大森の郷愁風景

島根県大田市<産業町> 地図
 
町並度 8 非俗化度 1  −銀山で繁栄を極めた町も今は昔−




銀山川に沿った細長い一本道に沿って続く大森の町並




  年寄を務めた熊谷家
※現在解体修理中(2005年完成予定)

 

 大田市大森は銀山で栄えた町として名高い。鉱山としての歴史は14世紀にまで遡るとも言われ、大正時代に至るまで実に500年以上も機能していたことになる。
 江戸期には全体が幕府領となり、代官所も置かれた。銀山側に沿い細長く伸びる町は下流側を政治の中心地大森町として、上流側は20万とも言われるほどの坑夫達の住まう町として機能した。両者は画然と分たれ、幕府の統制のもと銀の持出しは厳しく監視されていた。この「山内」地区には今でも遺構を示す石垣が至ることころに残っている。
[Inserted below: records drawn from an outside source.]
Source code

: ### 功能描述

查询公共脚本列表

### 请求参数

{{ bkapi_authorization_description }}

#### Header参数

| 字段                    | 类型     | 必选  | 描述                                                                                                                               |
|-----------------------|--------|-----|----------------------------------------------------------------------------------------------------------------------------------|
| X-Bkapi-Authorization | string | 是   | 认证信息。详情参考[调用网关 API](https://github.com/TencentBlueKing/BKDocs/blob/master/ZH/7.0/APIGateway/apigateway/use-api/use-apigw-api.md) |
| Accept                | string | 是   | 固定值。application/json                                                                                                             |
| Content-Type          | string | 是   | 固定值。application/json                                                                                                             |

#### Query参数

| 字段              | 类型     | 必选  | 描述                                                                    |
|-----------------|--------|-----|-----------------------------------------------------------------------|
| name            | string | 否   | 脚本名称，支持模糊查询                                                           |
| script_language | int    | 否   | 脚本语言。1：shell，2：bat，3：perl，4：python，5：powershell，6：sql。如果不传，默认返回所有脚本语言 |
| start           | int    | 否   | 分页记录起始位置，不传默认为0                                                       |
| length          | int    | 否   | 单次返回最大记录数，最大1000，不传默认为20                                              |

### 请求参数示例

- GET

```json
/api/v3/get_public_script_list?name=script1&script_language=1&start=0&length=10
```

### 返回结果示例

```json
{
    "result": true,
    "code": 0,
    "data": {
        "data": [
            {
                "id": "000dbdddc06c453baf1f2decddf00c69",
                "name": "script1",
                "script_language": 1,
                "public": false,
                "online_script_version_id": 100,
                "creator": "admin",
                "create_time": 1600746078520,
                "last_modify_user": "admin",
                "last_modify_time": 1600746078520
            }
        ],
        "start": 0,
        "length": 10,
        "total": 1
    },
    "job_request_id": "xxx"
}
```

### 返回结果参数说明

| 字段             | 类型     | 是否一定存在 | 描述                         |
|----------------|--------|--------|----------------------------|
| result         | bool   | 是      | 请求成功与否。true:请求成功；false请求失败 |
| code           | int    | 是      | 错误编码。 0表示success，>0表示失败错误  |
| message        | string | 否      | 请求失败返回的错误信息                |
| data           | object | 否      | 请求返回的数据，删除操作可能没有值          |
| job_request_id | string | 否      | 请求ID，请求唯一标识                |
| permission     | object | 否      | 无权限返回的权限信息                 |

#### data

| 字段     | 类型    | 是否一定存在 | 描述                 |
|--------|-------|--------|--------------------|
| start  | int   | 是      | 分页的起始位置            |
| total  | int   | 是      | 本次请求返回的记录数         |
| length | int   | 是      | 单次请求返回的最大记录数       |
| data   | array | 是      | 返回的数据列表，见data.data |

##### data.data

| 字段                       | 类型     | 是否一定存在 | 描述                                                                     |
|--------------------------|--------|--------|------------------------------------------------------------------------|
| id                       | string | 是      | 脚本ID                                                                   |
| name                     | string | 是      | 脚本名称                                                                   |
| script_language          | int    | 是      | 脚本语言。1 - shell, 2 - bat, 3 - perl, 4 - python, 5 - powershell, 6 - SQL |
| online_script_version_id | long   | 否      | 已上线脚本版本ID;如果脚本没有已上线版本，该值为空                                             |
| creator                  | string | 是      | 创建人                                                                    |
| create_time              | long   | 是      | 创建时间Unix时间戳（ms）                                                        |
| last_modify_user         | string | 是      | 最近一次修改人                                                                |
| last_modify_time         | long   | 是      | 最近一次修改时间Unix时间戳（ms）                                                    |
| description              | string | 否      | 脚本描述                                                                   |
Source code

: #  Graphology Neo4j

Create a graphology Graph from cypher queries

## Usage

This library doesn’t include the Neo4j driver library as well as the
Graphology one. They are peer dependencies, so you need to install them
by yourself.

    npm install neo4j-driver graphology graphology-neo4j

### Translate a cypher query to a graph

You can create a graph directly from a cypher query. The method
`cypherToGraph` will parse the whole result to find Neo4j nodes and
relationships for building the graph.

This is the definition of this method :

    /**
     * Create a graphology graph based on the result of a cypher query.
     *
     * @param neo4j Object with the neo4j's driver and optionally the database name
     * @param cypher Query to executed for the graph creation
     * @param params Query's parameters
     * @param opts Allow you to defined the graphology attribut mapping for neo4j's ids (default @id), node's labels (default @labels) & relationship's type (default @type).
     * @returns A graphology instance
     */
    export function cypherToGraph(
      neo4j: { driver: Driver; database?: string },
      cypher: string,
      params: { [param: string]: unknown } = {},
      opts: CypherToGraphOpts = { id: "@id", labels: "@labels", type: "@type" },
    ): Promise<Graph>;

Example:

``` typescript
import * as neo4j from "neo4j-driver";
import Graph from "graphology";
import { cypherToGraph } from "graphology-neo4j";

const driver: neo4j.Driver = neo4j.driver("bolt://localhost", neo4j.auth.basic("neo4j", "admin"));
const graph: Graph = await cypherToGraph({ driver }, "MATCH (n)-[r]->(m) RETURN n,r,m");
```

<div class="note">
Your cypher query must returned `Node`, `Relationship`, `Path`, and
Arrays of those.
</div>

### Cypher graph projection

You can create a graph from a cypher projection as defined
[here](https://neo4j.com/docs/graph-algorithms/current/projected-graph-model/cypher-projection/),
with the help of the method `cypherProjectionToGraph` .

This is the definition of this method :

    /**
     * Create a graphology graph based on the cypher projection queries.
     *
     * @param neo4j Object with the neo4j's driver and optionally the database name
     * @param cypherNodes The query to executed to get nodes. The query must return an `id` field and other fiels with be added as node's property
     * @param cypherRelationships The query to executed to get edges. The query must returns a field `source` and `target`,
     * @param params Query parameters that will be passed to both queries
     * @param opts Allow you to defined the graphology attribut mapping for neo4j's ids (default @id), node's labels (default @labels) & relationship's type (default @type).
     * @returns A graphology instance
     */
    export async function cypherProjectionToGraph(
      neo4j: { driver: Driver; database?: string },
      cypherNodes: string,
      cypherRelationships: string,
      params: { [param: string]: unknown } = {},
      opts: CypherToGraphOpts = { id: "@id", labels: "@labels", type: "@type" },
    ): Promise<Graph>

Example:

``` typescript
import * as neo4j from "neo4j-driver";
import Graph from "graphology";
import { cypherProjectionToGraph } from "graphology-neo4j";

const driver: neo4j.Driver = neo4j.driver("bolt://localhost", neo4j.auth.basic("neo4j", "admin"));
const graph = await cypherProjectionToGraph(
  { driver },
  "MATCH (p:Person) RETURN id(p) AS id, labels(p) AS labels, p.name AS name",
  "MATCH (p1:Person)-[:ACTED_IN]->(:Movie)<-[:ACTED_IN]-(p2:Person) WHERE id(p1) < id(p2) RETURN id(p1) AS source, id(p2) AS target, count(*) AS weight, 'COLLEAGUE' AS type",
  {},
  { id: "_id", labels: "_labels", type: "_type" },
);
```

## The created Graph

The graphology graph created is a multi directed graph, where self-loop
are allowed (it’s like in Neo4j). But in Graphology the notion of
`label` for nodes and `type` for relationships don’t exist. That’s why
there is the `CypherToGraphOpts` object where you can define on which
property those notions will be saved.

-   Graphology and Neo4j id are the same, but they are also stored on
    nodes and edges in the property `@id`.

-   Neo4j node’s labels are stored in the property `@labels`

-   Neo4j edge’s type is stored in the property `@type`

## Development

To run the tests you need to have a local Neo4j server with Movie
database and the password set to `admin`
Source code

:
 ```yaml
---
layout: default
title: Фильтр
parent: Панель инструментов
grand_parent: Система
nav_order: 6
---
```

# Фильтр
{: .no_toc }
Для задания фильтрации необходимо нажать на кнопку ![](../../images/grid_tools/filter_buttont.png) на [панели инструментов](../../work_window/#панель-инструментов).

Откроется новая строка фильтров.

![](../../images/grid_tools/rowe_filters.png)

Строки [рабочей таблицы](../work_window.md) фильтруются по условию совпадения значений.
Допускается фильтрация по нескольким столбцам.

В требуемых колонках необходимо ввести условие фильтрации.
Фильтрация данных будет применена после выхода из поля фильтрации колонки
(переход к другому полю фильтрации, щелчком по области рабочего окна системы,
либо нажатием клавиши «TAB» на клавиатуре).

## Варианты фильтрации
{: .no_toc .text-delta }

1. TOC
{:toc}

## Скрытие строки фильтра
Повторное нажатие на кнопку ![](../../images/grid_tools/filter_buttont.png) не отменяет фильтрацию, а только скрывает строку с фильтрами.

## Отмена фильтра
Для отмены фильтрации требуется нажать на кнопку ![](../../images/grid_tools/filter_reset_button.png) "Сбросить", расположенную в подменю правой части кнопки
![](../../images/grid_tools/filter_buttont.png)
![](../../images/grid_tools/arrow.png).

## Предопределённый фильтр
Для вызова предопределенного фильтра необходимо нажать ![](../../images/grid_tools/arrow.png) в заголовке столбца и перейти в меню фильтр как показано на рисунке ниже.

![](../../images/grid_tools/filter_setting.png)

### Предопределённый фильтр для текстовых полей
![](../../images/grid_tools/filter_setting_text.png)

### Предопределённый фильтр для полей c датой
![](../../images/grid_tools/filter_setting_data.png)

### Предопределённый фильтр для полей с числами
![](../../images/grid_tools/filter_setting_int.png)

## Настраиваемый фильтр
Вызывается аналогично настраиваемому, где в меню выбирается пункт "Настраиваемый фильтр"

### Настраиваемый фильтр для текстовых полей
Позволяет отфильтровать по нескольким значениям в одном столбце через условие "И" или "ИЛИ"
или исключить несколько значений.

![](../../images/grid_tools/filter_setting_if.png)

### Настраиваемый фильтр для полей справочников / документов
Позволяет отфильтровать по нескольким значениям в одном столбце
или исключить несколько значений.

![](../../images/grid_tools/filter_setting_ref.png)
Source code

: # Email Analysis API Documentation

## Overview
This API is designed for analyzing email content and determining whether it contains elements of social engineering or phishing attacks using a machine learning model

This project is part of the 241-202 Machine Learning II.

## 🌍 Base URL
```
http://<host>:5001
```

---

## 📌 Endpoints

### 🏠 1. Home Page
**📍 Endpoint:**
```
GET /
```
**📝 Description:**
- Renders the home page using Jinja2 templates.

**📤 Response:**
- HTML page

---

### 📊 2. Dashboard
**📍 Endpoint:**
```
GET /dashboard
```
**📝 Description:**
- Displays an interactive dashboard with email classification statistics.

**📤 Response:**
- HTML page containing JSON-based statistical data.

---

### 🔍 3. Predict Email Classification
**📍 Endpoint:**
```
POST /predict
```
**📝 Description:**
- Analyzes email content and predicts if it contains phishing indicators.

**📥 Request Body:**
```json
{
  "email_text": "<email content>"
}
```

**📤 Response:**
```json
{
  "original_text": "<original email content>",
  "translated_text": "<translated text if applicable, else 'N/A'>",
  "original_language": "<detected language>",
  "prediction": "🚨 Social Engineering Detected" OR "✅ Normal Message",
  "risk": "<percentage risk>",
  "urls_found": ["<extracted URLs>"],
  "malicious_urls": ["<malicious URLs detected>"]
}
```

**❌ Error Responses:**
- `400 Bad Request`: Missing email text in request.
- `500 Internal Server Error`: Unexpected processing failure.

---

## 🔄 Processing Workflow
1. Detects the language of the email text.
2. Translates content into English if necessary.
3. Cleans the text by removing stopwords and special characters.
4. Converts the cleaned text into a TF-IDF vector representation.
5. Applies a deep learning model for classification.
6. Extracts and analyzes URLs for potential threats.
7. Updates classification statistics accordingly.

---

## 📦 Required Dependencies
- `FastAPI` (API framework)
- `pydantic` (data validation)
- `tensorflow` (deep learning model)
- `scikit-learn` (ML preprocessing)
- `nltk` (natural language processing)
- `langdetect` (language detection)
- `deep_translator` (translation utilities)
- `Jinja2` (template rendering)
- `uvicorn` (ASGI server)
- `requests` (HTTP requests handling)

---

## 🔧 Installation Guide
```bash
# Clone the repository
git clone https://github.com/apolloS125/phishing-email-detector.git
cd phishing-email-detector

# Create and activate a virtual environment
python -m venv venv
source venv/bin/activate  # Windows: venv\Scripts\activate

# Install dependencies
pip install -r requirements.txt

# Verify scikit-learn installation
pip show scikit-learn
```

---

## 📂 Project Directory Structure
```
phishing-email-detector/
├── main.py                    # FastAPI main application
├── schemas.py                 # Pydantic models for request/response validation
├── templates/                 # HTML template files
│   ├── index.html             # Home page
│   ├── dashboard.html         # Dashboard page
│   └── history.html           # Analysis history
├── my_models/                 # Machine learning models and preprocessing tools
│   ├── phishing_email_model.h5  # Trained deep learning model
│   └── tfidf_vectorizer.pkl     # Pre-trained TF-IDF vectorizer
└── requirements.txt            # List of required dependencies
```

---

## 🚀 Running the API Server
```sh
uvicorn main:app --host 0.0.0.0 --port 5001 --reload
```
谷間はますます狭く、あるものは斜面を駆け上ろうとする位置に居を構えていたことがうかがえる。また、「間歩」と呼ばれる銅の採掘の際掘られた穴が無数にあり、多くは今でも口をあけ番号が付けられている。坑夫達はこの劣悪な居住環境下で、増産を督励されていたのであろう。「龍源寺間歩」と呼ばれるものが唯一公開されており、内部は岩盤に無数のノミ跡が走り、作業の過酷さを物語っている。近くにはトロッコを使った明治時代の鉱石の精錬所跡も残る。
 現在、町並としての残るのは下流側の大森町だけである。寛政12(1800)年には町の過半数を消失する大火に襲われ、それ以後代官所は茅葺屋根から板葺あるいは瓦葺にするよう命じたという。現在残る家々はそれ以後のものである。山間の僻遠の地に位置していることから現代交通の幹線から取り残されたことから多くが手付かずで残され、昭和62年国の重要伝統的建造物群保存地区に指定されている。
 石見地方独特の光沢のある赤褐色の瓦に、漆喰塗りこめで1・2階部ともに出格子をはめた外観が一般的であるが、町並全体としての統一感はない。これは狭い土地ゆえ武家屋敷と商人町人の居住区が他とは違い区別されていなかったことも影響しているだろう。武家屋敷はわずかしか残っていないが、町家建築は多く今に語り継がれ、郷宿であった家、年寄や地役人を務めた家々が連なっている。商店、芝居小屋、茶店、旅籠、遊女屋も存在したという。
 明治に入っても一時大森県が設置されるなど政治経済の中心で、大正元(1912)年でも三千人を超える人口を有した町も、現在は500人余り。空き家も多く静まりかえっている。
 重伝建となって久しいが、家々はもちろん改築・修復され整備されているものの比較的自然体だ。団体客さえいなければ風情溢れる町並散策が出来ることだろう。町並、龍源寺間歩などを含め半日程度かけてゆっくり回りたいものだ。
 

 



※熊谷家の画像以外は2005年3月最終訪問時撮影のものです。